Is Africa on the cusp of a sustained economic turnaround?
Long ravaged by hyper-inflation and wild changes in foreign exchange rates, the continent has achieved unprecedented macro-economic stability that is contributing to the best economic growth rates seen in decades. Across Africa, inflation is expected to average 9.9% in 2005, compared with 41% in 1994. Underpinning this are sound fiscal balances (budget deficits before borrowing), which have improved from 5.2% of GDP in 1994 to an expected 0.9% in 2005.
One factor behind the present boom is China’s rapid economic growth (expected to top 8% this year, according to the Economist Intelligence Unit), which has given the Asian giant a voracious appetite for many of Africa’s natural resources. That has created supply shortages that are driving up prices for oil, gas, iron, copper, cobalt, and many other natural resources. And it has brought significant new investments to Africa.
But China is not the only reason for Africa’s improved economic performance. Evidence suggests that the continent is finally beginning to reap the benefits of years of often painful reforms. The Heritage Foundation, a Washington-based policy institute, measures change through its annual Index of Economic Freedom. In its 2005 report, Heritage noted that ‘no region has made greater strides in economic freedom than sub-Saharan Africa.’
The index rates 161 countries against a number of variables grouped into categories such as trade and monetary policy, fiscal burden of government, state intervention in the economy, foreign investment, property rights, regulation, banking and finance, wages and prices. Africa’s score is encouraging because, as studies by the foundation and others have found, improvement in these variables tends to translate into tangible benefits.
‘Not only is a higher level of economic freedom clearly associated with a higher level of per capita gross domestic product, but GDP growth rates also increase as a country’s economic freedom improves,’ the 2005 index states..

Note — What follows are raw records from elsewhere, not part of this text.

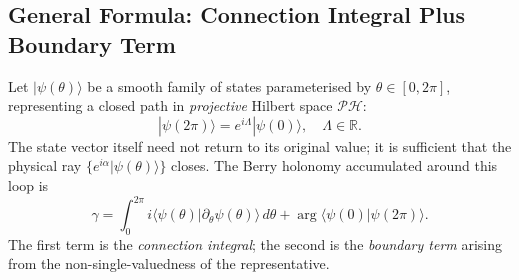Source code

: \documentclass[%
 reprint,
 amsmath,amssymb,
 aps,
 prb,
]{revtex4-2}
\numberwithin{equation}{section}
\theoremstyle{definition}
\theoremstyle{remark}
\begin{document}
\subsection{General Formula: Connection Integral Plus Boundary Term}

Let $|\psi(\theta)\rangle$ be a smooth family of states parameterised by $\theta \in [0, 2\pi]$, representing a closed path in \emph{projective} Hilbert space $\mathcal{P}\mathcal{H}$:
\begin{equation}
|\psi(2\pi)\rangle = e^{i\Lambda}|\psi(0)\rangle,
\quad \Lambda \in \mathbb{R}.
\label{eq:bc_general}
\end{equation}
The state vector itself need not return to its original value; it is sufficient that the physical ray $\{e^{i\alpha}|\psi(\theta)\rangle\}$ closes.  The Berry holonomy accumulated around this loop is
\begin{equation}
\gamma
= \int_0^{2\pi} i\langle\psi(\theta)|\partial_\theta\psi(\theta)\rangle\,d\theta
  + \arg\langle\psi(0)|\psi(2\pi)\rangle.
\label{eq:berry_general}
\end{equation}
The first term is the \emph{connection integral}; the second is the \emph{boundary term} arising from the non-single-valuedness of the representative.
\end{document}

But the continent’s gains depart from a relatively low position, Heritage notes, ‘and sub-Saharan Africa remains the world’s least free region.’ To illustrate the point, consider Chad and Lesotho. Representing the median among all African states, the two countries appear in the lowest-third of the total index, ranking 102nd and 103rd, respectively, among nations worldwide.
Other factors also temper the current positive indicators. This is not the first time that a number of African countries have recorded significant political or economic progress prompting optimistic expectations of an economic ‘turning point.’

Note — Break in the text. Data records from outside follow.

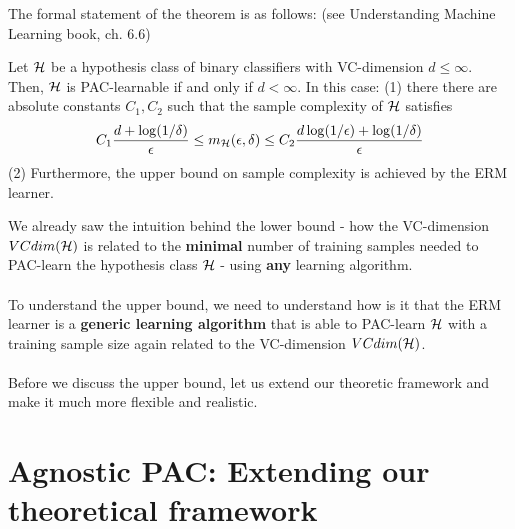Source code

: The formal statement of the theorem is as follows: (see   Understanding Machine Learning book, ch. 6.6)
	

  \begin{theorem} 
    Let $\mathcal{H}$ be a hypothesis class of
    binary classifiers with VC-dimension $d\leq \infty$. 
    Then, $\mathcal{H}$ is PAC-learnable if and only if $d<\infty$. In this case: (1) there
    there are absolute constants $C_1,C_2$
    such that the sample complexity of $\mathcal{H}$ satisfies \[ C_1
    \frac{d + \log(1/\delta)}{\epsilon} \le m_{\mathcal{H}}(\epsilon,\delta) \le
    C_2 \frac{d \log(1/\epsilon) + \log(1/\delta)}{\epsilon} \]
(2) Furthermore, the upper bound on sample complexity is achieved by the ERM learner.
  \end{theorem}

  We already saw the intuition behind the lower bound - how the VC-dimension
  $VCdim(\mathcal{H})$ is related to the {\bf minimal} number of training samples needed
  to PAC-learn the hypothesis class $\mathcal{H}$ - using {\bf any} learning algorithm.
\\~\\
To understand the upper bound, we need to understand 
how is it that the ERM learner is a {\bf generic
learning algorithm} that is able to PAC-learn $\mathcal{H}$ with a training sample size
again related to the VC-dimension $VCdim(\mathcal{H})$.
\\~\\
Before we discuss the upper bound, let us extend our theoretic framework and
make it much more flexible and realistic.



  \section{Agnostic PAC: Extending our theoretical framework}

In the mid 1990s, for example, Côte d’Ivoire, Senegal and Cameroon chalked up growth rates of 5% to 6% (rates not seen since the 1960s), and Niger, Chad, Mali and even Mauritania had growth of the order of 3% to 4% per annum. Those levels of performance reflected fortuitous circumstances, such as high commodity prices, but were also the result of a decade of economic restructuring – not least a decision by Francophone countries to devalue their currency.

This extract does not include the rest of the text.